The AHRC recently announced the names of six academics who will conduct research at the Ransom Center for residences of two or three months. The scholars’ projects are as diverse as the Ransom Center’s holdings. Projects include:
- Alison Clarke, University of Liverpool: “Art Dealing, Authenticity and Attribution in the Harry Ransom Center Archives.”
- Marc Farrant, Goldsmiths College: “Literary Life: A study of Coetzee’s relation to Beckett in the Collections of Beckett and Coetzee at the Harry Ransom Center.”
- Natalie Ferris, University of Oxford: “‘Ludic Passage’: Abstraction in Post War British Literature.”
- Evelyn Heinz, Birkbeck College: “A study of the John Rodker Papers at the Harry Ransom Center.”
- Helen Stevens, King’s College London: “William Wetmore Story and His Friends: Writing sculpture and sculpting writing in mid nineteenth-century Rome.”

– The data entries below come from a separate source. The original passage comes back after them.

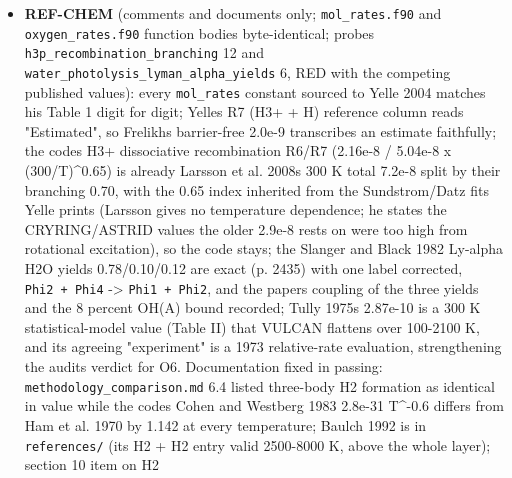 \documentclass[english,a4paper]{my_memo}
\begin{document}
\begin{itemize}
  claim that no transparent condition is expressible as a fixed point is too
  strong (Thompson 1990 Eq. (64) L\_5 = rho c g\_1 and P\&L Eq. (40)
  L\_1 = K (p - p\_inf) are algebraic in the face state; D6 stays the user\textquotesingle s
  decision with a third option). One gap stated: the source projection
  l\_1 C (gravity and the spherical divergence, Thompson 1990 footnote 1 and
  Eq. (52); the steady form is L\_1 = -rho c g\_1, not 0) survives only
  because both states of (C-) sit at the same radius; any reformulation
  relating cell 1\textquotesingle s center to the face must restore it. Carlson\textquotesingle s "but not U
  and p" marked unverified against the primaries.
\item
  \textbf{REF-CHEM} (comments and documents only; \texttt{mol\_rates.f90} and
  \texttt{oxygen\_rates.f90} function bodies byte-identical; probes
  \texttt{h3p\_recombination\_branching} 12 and \texttt{water\_photolysis\_lyman\_alpha\_yields}
  6, RED with the competing published values): every \texttt{mol\_rates} constant
  sourced to Yelle 2004 matches his Table 1 digit for digit; Yelle\textquotesingle s R7
  (H3+ + H) reference column reads "Estimated", so Frelikh\textquotesingle s barrier-free
  2.0e-9 transcribes an estimate faithfully; the code\textquotesingle s H3+ dissociative
  recombination R6/R7 (2.16e-8 / 5.04e-8 x (300/T)\^{}0.65) is already Larsson
  et al. 2008\textquotesingle s 300 K total 7.2e-8 split by their branching 0.70, with the
  0.65 index inherited from the Sundstrom/Datz fits Yelle prints (Larsson
  gives no temperature dependence; he states the CRYRING/ASTRID values the
  older 2.9e-8 rests on were too high from rotational excitation), so the
  code stays; the Slanger and Black 1982 Ly-alpha H2O yields 0.78/0.10/0.12
  are exact (p. 2435) with one label corrected, \texttt{Phi2\ +\ Phi4} -\textgreater{} \texttt{Phi1\ +\ Phi2}, and the paper\textquotesingle s coupling of the three yields and the 8 percent
  OH(A) bound recorded; Tully 1975\textquotesingle s 2.87e-10 is a 300 K statistical-model
  value (Table II) that VULCAN flattens over 100-2100 K, and its agreeing
  "experiment" is a 1973 relative-rate evaluation, strengthening the
  audit\textquotesingle s verdict for O6. Documentation fixed in passing: \texttt{methodology\_comparison.md}
  6.4 listed three-body H2 formation as identical in value while the code\textquotesingle s
  Cohen and Westberg 1983 2.8e-31 T\^{}-0.6 differs from Ham et al. 1970 by
  1.142 at every temperature; Baulch 1992 is in \texttt{references/} (its H2 + H2
  entry valid 2500-8000 K, above the whole layer); section 10 item on H2

\end{itemize}
\end{document}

- Rachel Wallace, Queen’s University of Belfast: “‘Gay is Good’: Gay Rights and Social Justice in Belfast and Boston post-1945.”

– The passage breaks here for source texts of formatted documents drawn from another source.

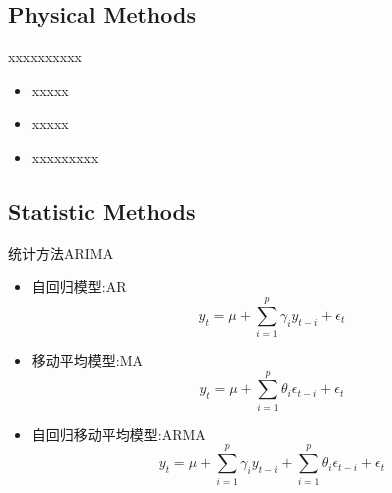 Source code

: \documentclass{ctexbeamer}
\begin{document}
\subsection{Physical Methods}

    \begin{frame}{xxxx}{xxxxxx}
        \begin{itemize}
        \item
        xxxxx
        \item
        xxxxx
        \item
        xxxxxxxxx
        \end{itemize}
    \end{frame}

\subsection{Statistic Methods}
    \begin{frame}{统计方法}{ARIMA}
        \begin{itemize}
        \item 
        自回归模型:AR
        \begin{equation}
            y_t = \mu + \sum_{i=1}^{p}\gamma_i y_{t-i} + \epsilon_t
        \end{equation}

        \item 
        移动平均模型:MA
        \begin{equation}
            y_t = \mu + \sum_{i=1}^{p}\theta_i \epsilon_{t-i} + \epsilon_t
        \end{equation}

        \item 
        自回归移动平均模型:ARMA
        \begin{equation}
            y_t = \mu + \sum_{i=1}^{p}\gamma_i y_{t-i} + \sum_{i=1}^{p}\theta_i \epsilon_{t-i} + \epsilon_t
        \end{equation}

        \end{itemize}

    \end{frame}
\end{document}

For the scholars, researching at the Ransom Center will provide them access to primary source materials and collections that relate to their work. “The Harry Ransom Center holds an invaluable collection of letters by nineteenth-century artist Charles Fairfax Murray and other correspondents associated with Agnew’s, the firm of art dealers at the focus of my Ph.D. research,” says fellowship recipient Alison Clarke. “At this stage in my research career, the fellowship is also a wonderful opportunity to exchange thoughts and ideas with other scholars from the U.S. and around the world: it could take my project in directions I had not previously even considered.”